What is being asked:
Whenever a line below includes the string "your", show it.

↓

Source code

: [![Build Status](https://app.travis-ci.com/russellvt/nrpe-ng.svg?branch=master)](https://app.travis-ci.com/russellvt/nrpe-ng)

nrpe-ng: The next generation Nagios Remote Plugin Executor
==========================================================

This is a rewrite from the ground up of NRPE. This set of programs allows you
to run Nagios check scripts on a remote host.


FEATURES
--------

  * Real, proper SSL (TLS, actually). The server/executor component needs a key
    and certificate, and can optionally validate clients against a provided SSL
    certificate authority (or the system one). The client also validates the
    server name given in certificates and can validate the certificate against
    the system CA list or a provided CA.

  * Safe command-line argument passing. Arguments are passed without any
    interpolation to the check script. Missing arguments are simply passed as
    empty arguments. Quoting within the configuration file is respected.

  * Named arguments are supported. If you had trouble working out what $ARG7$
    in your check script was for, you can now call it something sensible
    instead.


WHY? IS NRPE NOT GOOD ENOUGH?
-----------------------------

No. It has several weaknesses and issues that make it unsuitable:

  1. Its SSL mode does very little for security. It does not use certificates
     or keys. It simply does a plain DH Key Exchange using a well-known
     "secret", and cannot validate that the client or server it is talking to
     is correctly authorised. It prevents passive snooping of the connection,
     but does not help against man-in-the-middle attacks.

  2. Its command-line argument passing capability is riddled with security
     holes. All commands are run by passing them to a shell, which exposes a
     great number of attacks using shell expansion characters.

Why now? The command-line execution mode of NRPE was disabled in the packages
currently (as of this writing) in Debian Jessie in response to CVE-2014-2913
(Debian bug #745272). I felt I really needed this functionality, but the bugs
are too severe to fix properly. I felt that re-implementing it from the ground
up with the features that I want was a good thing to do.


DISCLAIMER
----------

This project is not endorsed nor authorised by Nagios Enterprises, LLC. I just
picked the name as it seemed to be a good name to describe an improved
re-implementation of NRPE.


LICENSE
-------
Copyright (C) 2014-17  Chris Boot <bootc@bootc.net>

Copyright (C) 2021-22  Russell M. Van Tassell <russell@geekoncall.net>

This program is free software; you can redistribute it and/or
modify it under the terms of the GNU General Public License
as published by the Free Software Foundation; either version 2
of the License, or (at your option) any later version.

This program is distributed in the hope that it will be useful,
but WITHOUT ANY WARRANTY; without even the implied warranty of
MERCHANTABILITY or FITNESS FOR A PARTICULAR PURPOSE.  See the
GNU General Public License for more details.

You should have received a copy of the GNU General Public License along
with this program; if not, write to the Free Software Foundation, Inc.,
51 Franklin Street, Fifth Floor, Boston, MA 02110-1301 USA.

↑

Expected answer:
    in your check script was for, you can now call it something sensible
of the License, or (at your option) any later version.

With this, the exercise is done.